* Your task *
Copy exactly the lines that run from the top of the listing to the line containing "that should be", both ends included, and omit the pictures.
(Beginning of Source information)
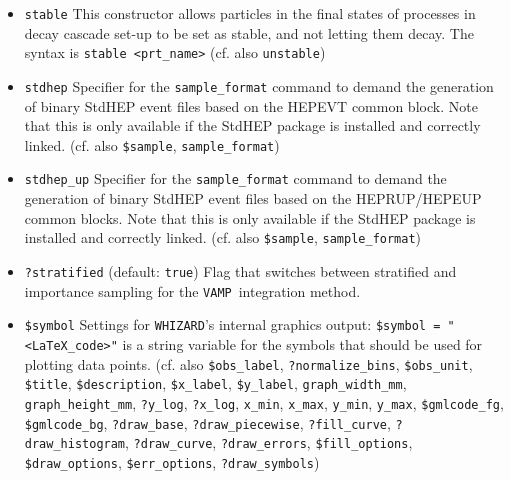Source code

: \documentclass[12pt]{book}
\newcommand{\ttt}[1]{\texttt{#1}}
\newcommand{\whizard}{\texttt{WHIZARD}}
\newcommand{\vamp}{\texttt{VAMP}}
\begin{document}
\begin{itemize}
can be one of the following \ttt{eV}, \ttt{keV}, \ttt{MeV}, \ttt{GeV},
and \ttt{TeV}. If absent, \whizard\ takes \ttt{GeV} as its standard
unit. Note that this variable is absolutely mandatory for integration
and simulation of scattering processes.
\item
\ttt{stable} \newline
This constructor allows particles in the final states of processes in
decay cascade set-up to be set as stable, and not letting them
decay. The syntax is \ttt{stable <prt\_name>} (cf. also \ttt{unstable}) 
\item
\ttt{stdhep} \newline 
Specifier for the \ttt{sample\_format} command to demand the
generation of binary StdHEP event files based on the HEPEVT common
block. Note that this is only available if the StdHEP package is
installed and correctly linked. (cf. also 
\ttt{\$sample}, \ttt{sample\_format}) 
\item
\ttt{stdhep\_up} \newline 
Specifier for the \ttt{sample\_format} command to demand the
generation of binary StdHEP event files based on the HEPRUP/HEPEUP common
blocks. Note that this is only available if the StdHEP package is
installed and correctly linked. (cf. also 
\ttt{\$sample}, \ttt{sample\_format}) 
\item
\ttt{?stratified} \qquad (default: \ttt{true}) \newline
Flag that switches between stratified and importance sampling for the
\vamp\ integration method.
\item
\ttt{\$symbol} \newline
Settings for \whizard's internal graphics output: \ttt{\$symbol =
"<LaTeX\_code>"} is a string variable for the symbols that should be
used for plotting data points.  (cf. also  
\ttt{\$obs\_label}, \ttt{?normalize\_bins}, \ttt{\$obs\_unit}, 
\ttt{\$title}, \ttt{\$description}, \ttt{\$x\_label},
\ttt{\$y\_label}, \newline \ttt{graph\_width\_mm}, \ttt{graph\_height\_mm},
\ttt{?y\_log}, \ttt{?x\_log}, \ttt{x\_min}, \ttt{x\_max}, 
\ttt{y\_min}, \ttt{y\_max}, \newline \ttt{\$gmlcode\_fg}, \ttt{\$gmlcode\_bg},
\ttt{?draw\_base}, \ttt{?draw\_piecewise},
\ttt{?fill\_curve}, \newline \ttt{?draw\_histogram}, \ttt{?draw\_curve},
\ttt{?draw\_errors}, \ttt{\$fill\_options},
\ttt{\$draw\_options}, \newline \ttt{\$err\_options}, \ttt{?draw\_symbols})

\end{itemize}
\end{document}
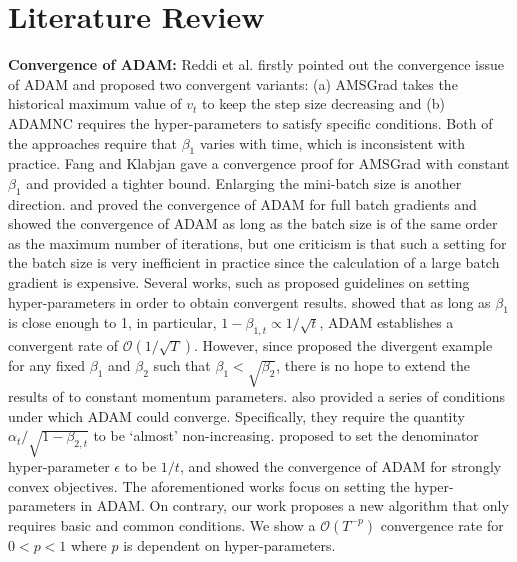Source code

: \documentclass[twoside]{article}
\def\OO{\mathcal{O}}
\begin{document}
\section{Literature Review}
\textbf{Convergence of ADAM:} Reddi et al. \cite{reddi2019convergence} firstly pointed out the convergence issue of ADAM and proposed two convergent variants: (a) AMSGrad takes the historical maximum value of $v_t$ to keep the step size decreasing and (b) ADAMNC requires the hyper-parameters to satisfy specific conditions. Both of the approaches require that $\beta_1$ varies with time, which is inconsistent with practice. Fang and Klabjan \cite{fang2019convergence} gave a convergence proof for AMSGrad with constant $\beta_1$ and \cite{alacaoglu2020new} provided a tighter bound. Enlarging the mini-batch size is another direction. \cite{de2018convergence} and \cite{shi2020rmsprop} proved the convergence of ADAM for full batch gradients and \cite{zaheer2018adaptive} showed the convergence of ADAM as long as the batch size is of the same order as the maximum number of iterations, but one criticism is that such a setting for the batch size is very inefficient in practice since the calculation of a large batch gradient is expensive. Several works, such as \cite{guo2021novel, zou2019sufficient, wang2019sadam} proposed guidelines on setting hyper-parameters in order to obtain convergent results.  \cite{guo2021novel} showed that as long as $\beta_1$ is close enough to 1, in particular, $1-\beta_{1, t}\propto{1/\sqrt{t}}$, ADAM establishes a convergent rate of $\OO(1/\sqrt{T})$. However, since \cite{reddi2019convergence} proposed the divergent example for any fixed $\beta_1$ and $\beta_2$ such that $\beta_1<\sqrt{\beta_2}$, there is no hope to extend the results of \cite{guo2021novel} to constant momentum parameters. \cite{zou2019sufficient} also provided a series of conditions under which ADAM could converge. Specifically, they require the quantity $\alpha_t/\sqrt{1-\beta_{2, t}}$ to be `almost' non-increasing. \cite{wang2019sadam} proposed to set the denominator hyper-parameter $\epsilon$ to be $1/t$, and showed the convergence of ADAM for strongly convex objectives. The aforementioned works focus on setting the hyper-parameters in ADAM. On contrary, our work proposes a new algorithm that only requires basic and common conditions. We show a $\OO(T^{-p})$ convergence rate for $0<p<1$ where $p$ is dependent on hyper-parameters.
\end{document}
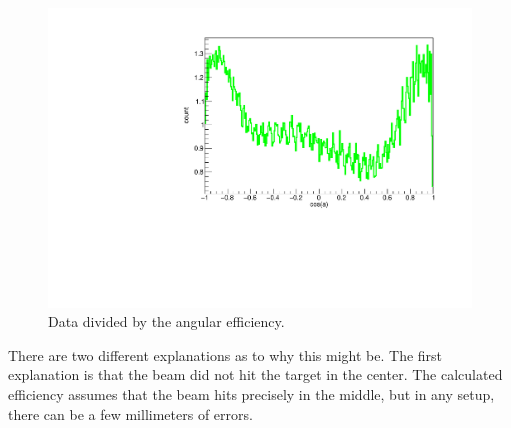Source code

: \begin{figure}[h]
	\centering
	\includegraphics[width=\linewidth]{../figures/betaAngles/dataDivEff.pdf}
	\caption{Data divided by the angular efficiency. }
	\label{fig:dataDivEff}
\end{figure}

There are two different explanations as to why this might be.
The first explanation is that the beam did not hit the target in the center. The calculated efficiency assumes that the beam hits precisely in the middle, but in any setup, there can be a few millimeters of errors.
(End of Source information)
* Task result *
Source code

: \documentclass[12pt]{book}
\newcommand{\ttt}[1]{\texttt{#1}}
\newcommand{\whizard}{\texttt{WHIZARD}}
\newcommand{\vamp}{\texttt{VAMP}}
\begin{document}
\begin{itemize}
can be one of the following \ttt{eV}, \ttt{keV}, \ttt{MeV}, \ttt{GeV},
and \ttt{TeV}. If absent, \whizard\ takes \ttt{GeV} as its standard
unit. Note that this variable is absolutely mandatory for integration
and simulation of scattering processes.
\item
\ttt{stable} \newline
This constructor allows particles in the final states of processes in
decay cascade set-up to be set as stable, and not letting them
decay. The syntax is \ttt{stable <prt\_name>} (cf. also \ttt{unstable}) 
\item
\ttt{stdhep} \newline 
Specifier for the \ttt{sample\_format} command to demand the
generation of binary StdHEP event files based on the HEPEVT common
block. Note that this is only available if the StdHEP package is
installed and correctly linked. (cf. also 
\ttt{\$sample}, \ttt{sample\_format}) 
\item
\ttt{stdhep\_up} \newline 
Specifier for the \ttt{sample\_format} command to demand the
generation of binary StdHEP event files based on the HEPRUP/HEPEUP common
blocks. Note that this is only available if the StdHEP package is
installed and correctly linked. (cf. also 
\ttt{\$sample}, \ttt{sample\_format}) 
\item
\ttt{?stratified} \qquad (default: \ttt{true}) \newline
Flag that switches between stratified and importance sampling for the
\vamp\ integration method.
\item
\ttt{\$symbol} \newline
Settings for \whizard's internal graphics output: \ttt{\$symbol =
"<LaTeX\_code>"} is a string variable for the symbols that should be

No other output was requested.